The chapter delves into creating vectors with the c() function and applying mathematical operations like addition, subtraction, multiplication, division, exponentiation, and modulus on numeric vectors. It further explains how character vectors can be created, inspected, and manipulated, demonstrating through examples how to alter character case, extract substrings, and concatenate strings.

A key focus of the chapter is on logical vectors and operations such as equality, inequality, greater than, less than, and logical negation. It illustrates how these can be applied to vectors to create conditions and filter data, with functions such as any(), all(), and ifelse(). The discussion expands on how logical vectors are used to subset data, and how the %in% operator and is.na() function operate.

The chapter presents statistical operations on vectors, describing functions to compute length, maximum and minimum values, range, mean, median, standard deviation, and quantiles. Other functionalities like standard error of the mean, cumulative sum, and correlation coefficient are also discussed.

Towards the end, the chapter discusses the usage of strings in vectors, covering operations such as substring extraction, concatenation, case conversion, and pattern matching. It finally introduces the nchar() function to determine the length of strings in a vector.
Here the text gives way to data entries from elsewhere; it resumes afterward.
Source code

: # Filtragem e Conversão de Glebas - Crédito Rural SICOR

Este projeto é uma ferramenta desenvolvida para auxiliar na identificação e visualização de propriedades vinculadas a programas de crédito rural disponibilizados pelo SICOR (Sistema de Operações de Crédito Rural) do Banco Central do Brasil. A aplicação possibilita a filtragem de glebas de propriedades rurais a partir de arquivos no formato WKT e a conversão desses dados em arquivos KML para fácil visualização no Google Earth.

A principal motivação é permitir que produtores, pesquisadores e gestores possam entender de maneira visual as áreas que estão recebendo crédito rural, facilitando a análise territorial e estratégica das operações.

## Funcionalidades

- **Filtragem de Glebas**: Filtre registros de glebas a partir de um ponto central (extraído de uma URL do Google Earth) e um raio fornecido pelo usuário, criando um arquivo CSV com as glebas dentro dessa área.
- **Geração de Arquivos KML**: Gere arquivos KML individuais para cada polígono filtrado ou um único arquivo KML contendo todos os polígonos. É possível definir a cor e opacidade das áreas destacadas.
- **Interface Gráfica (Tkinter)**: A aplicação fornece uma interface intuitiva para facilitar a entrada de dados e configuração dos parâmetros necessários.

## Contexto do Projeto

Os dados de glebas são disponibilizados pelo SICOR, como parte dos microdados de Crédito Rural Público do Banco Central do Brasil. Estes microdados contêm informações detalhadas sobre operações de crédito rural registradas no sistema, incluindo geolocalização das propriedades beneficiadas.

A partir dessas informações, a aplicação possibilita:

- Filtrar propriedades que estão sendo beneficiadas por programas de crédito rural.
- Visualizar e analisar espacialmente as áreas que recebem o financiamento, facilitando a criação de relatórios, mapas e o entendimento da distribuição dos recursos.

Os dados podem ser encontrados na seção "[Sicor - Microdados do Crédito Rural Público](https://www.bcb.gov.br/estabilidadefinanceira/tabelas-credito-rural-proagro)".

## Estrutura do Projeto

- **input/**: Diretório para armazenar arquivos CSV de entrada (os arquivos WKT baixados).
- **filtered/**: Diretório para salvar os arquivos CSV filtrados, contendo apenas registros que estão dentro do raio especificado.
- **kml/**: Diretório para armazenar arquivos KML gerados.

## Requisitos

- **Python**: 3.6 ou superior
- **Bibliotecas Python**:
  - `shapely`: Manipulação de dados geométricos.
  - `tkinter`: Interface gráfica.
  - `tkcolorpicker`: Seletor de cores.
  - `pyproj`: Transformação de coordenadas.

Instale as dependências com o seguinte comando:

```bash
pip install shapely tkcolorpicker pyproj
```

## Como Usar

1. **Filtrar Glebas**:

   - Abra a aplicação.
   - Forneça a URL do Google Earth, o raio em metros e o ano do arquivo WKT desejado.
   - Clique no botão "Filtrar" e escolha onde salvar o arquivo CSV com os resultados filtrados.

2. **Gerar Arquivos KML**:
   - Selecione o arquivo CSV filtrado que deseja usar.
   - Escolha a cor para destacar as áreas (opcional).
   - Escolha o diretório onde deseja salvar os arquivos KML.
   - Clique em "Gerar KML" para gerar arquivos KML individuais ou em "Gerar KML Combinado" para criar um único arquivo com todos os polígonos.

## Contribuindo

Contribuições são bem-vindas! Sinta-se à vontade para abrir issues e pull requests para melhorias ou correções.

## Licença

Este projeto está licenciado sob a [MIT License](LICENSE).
In essence, Chapter 3 provides a practical exploration of vectors in R, shedding light on their creation, manipulation, and utilization in various operations, from basic mathematical computations to complex statistical functions and string operations. It underscores the versatility of vectors as a vital data structure in R for data analysis and modeling. Further exploration is encouraged with a comprehensive list of references.

References

[1] R Core Team. (2021). R: A Language and Environment for Statistical Computing. R Foundation for Statistical Computing. https://www.R-project.org/

R Core Team. (2022). Vectors, Lists, and Arrays. R Documentation. https://cran.r-project.org/doc/manuals/r-release/R-intro.html#vectors-lists-and-arrays

Wickham, H., & Grolemund, G. (2016). R for data science: Import, tidy, transform, visualize, and model data. O’Reilly Media, Inc.